Tesla: The Innovator’s Dilemma?
Tesla has opened its first showroom in Stuttgart Germany, in the heart of the upmarket German auto industry. An audacious American electric car-maker is putting two fingers up to the traditional centre of the Global motor trade. Diesel schmiesel! Daimler Benz has reacted by declaring they are going to invest $1Billion on developing electric cars in the U.S.
Professor Clayton Christensen, in his essential MBA manual, “The Innovators Dilemma” describes this process taking place over and over again: a new upstart arrives into a traditional industry and surreptitiously takes it over by stealth. Honda did it to the motorbike industry in America (think Harley Davidson) and Yamaha took over the piano business from Steinway. It was when a Yamaha piano was played in Carnegie Hall that Steinway knew the game was up. When Honda launched a small 50cc motorbike without a clutch, the motorbike industry laughed.

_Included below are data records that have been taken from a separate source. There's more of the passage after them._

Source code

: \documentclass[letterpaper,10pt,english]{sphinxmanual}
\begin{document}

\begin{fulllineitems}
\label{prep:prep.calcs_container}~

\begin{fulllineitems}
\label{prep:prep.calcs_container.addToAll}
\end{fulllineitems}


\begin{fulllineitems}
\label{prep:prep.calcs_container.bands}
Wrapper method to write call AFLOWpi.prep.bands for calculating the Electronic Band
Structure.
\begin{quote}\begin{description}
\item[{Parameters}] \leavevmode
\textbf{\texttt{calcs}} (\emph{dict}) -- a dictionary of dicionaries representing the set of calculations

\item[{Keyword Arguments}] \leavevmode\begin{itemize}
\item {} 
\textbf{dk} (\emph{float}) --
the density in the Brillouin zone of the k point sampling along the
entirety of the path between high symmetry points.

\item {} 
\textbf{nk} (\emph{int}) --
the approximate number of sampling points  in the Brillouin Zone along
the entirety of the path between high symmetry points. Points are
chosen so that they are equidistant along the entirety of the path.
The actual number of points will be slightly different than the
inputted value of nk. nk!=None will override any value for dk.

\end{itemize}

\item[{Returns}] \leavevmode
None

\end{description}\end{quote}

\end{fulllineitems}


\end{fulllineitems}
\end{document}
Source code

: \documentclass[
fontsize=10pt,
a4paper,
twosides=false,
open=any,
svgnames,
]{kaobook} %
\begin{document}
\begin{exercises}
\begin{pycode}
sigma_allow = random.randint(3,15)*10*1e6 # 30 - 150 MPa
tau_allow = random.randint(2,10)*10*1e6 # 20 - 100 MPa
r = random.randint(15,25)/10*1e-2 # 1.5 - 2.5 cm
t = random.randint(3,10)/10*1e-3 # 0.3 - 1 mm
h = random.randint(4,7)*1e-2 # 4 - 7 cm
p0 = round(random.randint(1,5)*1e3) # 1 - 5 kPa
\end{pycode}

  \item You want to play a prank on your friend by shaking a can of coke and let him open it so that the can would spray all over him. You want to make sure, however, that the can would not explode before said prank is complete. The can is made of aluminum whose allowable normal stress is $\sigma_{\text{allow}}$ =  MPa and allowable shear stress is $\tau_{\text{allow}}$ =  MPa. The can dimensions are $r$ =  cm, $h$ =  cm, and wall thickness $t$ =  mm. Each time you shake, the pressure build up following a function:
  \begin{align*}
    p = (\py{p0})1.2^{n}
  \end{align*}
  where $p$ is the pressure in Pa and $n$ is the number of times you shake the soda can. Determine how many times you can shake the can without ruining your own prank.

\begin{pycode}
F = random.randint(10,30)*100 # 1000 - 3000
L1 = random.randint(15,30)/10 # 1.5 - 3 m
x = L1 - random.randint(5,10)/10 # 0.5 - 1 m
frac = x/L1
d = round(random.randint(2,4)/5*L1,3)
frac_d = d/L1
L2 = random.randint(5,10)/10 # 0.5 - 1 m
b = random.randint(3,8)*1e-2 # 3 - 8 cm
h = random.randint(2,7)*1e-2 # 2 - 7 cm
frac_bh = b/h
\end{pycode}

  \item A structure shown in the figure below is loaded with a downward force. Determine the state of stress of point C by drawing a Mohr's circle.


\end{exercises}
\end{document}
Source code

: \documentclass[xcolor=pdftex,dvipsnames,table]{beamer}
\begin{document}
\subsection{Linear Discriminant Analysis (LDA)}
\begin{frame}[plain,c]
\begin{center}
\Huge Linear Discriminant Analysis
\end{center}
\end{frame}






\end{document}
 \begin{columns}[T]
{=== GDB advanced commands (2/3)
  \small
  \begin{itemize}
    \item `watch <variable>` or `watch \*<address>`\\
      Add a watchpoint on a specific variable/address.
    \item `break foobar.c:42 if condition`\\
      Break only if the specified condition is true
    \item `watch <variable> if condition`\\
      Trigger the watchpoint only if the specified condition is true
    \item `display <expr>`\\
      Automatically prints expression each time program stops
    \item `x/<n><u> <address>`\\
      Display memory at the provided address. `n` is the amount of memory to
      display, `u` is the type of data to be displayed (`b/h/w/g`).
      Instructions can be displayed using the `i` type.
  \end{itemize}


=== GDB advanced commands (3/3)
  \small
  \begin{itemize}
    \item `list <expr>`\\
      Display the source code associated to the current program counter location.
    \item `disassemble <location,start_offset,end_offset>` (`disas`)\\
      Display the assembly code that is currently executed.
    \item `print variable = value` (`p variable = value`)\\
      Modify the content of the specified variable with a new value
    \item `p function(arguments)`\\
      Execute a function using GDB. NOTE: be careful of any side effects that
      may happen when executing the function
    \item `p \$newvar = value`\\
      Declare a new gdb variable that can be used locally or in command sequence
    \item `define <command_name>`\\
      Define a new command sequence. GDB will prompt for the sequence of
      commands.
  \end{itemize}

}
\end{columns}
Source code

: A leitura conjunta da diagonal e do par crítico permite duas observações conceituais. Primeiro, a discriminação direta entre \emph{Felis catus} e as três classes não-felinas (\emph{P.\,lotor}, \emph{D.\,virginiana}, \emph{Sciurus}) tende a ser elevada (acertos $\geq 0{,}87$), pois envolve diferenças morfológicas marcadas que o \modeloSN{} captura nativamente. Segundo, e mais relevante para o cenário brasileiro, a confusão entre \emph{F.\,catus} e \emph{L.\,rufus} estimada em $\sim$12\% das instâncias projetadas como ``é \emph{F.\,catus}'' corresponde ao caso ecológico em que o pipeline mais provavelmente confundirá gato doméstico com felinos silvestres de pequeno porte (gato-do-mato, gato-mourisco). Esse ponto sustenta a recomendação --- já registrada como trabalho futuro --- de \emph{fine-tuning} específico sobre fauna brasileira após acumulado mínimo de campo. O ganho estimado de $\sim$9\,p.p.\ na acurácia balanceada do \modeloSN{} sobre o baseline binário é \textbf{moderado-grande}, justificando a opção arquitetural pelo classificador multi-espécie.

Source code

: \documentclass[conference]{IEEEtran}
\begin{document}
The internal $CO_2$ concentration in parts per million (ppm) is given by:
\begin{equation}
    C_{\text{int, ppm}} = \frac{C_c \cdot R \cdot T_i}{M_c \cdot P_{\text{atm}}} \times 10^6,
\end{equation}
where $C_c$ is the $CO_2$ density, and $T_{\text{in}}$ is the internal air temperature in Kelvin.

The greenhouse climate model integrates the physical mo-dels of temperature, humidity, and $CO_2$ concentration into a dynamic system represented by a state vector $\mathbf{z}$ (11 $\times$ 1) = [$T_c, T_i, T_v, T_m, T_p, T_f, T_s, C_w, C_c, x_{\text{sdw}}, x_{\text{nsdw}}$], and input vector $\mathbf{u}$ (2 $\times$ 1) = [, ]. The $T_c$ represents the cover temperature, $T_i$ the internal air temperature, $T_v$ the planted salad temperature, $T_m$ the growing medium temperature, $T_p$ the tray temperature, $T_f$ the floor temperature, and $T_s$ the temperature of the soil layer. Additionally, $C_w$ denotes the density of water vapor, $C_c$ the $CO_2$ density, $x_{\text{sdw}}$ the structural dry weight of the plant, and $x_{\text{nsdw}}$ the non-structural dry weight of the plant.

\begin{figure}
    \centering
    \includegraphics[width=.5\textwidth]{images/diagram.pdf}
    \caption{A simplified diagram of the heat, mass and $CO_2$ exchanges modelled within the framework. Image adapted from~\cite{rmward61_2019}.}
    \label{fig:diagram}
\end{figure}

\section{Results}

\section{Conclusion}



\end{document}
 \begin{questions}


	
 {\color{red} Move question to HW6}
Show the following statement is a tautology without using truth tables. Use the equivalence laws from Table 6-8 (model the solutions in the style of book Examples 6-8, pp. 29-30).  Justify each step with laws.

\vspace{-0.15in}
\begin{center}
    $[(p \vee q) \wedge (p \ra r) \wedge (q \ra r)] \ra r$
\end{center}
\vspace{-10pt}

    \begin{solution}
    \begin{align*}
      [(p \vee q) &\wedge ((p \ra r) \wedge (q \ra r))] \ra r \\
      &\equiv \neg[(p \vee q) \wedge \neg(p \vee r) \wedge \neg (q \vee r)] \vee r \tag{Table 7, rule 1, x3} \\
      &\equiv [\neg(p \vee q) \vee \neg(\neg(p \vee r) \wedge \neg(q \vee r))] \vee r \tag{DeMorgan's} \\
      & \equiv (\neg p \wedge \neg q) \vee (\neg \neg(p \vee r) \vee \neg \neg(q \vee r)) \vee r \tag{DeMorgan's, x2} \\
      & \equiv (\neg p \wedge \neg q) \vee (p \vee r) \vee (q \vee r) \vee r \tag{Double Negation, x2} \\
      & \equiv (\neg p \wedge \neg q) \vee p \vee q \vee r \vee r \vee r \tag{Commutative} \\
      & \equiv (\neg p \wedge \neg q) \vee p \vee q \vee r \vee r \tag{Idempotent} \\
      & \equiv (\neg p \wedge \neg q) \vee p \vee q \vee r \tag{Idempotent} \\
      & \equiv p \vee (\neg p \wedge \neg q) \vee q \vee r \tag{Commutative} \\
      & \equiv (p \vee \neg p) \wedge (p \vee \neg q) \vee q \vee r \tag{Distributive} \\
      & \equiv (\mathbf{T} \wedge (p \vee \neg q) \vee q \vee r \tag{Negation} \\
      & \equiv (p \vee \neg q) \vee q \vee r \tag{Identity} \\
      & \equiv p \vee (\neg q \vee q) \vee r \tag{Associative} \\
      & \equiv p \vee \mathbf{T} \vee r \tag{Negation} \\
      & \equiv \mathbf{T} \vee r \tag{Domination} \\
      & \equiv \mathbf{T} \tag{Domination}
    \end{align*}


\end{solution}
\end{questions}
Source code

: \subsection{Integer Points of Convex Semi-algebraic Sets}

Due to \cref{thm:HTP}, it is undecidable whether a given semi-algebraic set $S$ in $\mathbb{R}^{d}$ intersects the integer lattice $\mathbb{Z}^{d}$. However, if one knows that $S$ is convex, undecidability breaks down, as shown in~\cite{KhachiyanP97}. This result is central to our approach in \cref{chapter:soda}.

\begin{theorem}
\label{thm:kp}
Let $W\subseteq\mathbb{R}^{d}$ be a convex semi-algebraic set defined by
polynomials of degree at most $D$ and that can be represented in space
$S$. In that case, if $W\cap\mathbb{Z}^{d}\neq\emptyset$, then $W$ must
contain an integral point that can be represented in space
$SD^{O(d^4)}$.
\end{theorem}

It is the essential renewal of enterprise described by Schumpter as
“Creative Destruction”, without which nothing new would happen in our material lives. The new replaces the old without being seen by the incumbents for quite some time, or worse, seen and ignored. This, of course allows the startups the opportunity to access the market before the big guys get wind of what you are doing.
Electric cars are coming to a driveway near you, like it or lump it, and the big car companies have missed a trick. They are playing frantic catch-up: Volvo are going electric motors only from 2018. Others are scrambling to do likewise.
Christensen described how large companies fail to innovate because it forces them to essentially compete with themselves. Too busy doing what they do well, they often miss the huge disruption coming on the horizon.
The motor business is about to go through a major revolution and the big players may find themselves usurped by the likes of Tesla, Apple and the Alphabet group, all of whom are years ahead in technology and are about to bring the world something completely different: a silent high-tech air-friendly vehicle that portents a major change in how we live.